→ Material for this task
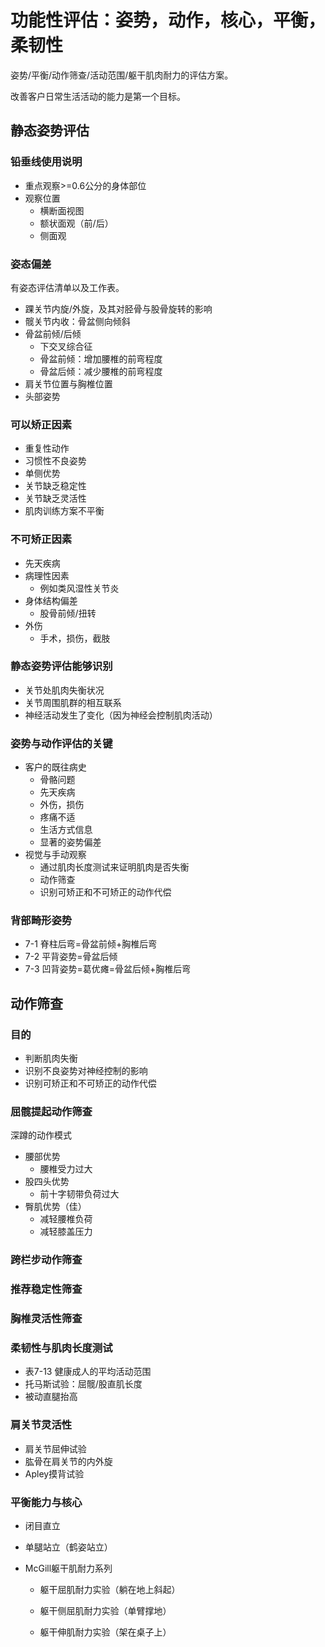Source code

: # 功能性评估：姿势，动作，核心，平衡，柔韧性

<!--ts-->

<!--te-->

姿势/平衡/动作筛查/活动范围/躯干肌肉耐力的评估方案。

改善客户日常生活活动的能力是第一个目标。

## 静态姿势评估

### 铅垂线使用说明

- 重点观察>=0.6公分的身体部位
- 观察位置
  - 横断面视图
  - 额状面观（前/后）
  - 侧面观



### 姿态偏差

有姿态评估清单以及工作表。

- 踝关节内旋/外旋，及其对胫骨与股骨旋转的影响
- 髋关节内收：骨盆侧向倾斜
- 骨盆前倾/后倾
  - 下交叉综合征
  - 骨盆前倾：增加腰椎的前弯程度
  - 骨盆后倾：减少腰椎的前弯程度
- 肩关节位置与胸椎位置
- 头部姿势

### 可以矫正因素

- 重复性动作
- 习惯性不良姿势
- 单侧优势
- 关节缺乏稳定性
- 关节缺乏灵活性
- 肌肉训练方案不平衡

### 不可矫正因素

- 先天疾病
- 病理性因素
  - 例如类风湿性关节炎
- 身体结构偏差
  - 股骨前倾/扭转
- 外伤
  - 手术，损伤，截肢



### 静态姿势评估能够识别

- 关节处肌肉失衡状况
- 关节周围肌群的相互联系
- 神经活动发生了变化（因为神经会控制肌肉活动）



### 姿势与动作评估的关键

- 客户的既往病史
  - 骨骼问题
  - 先天疾病
  - 外伤，损伤
  - 疼痛不适
  - 生活方式信息
  - 显著的姿势偏差
- 视觉与手动观察
  - 通过肌肉长度测试来证明肌肉是否失衡
  - 动作筛查
  - 识别可矫正和不可矫正的动作代偿

### 背部畸形姿势

- 7-1 脊柱后弯=骨盆前倾+胸椎后弯
- 7-2 平背姿势=骨盆后倾
- 7-3 凹背姿势=葛优瘫=骨盆后倾+胸椎后弯

## 动作筛查



### 目的

- 判断肌肉失衡
- 识别不良姿势对神经控制的影响
- 识别可矫正和不可矫正的动作代偿

### 

### 屈髋提起动作筛查

深蹲的动作模式

- 腰部优势
  - 腰椎受力过大
- 股四头优势
  - 前十字韧带负荷过大
- 臀肌优势（佳）
  - 减轻腰椎负荷
  - 减轻膝盖压力

### 跨栏步动作筛查

### 推荐稳定性筛查

### 胸椎灵活性筛查

### 柔韧性与肌肉长度测试

- 表7-13 健康成人的平均活动范围
- 托马斯试验：屈髋/股直肌长度
- 被动直腿抬高

### 肩关节灵活性

- 肩关节屈伸试验
- 肱骨在肩关节的内外旋
- Apley摸背试验

### 平衡能力与核心

- 闭目直立

- 单腿站立（鹤姿站立）

- McGill躯干肌耐力系列

  - 躯干屈肌耐力实验（躺在地上斜起）

  - 躯干侧屈肌耐力实验（单臂撑地）

  - 躯干伸肌耐力实验（架在桌子上）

→ Instructions to follow
What you give back must match the lines from the start of the records through the line that contains "- 骨盆前倾：增加腰椎的前弯程度", exactly, with the pictures left out.

→ Worked solution
Source code

: # 功能性评估：姿势，动作，核心，平衡，柔韧性

<!--ts-->

<!--te-->

姿势/平衡/动作筛查/活动范围/躯干肌肉耐力的评估方案。

改善客户日常生活活动的能力是第一个目标。

## 静态姿势评估

### 铅垂线使用说明

- 重点观察>=0.6公分的身体部位
- 观察位置
  - 横断面视图
  - 额状面观（前/后）
  - 侧面观



### 姿态偏差

有姿态评估清单以及工作表。

- 踝关节内旋/外旋，及其对胫骨与股骨旋转的影响
- 髋关节内收：骨盆侧向倾斜
- 骨盆前倾/后倾
  - 下交叉综合征
  - 骨盆前倾：增加腰椎的前弯程度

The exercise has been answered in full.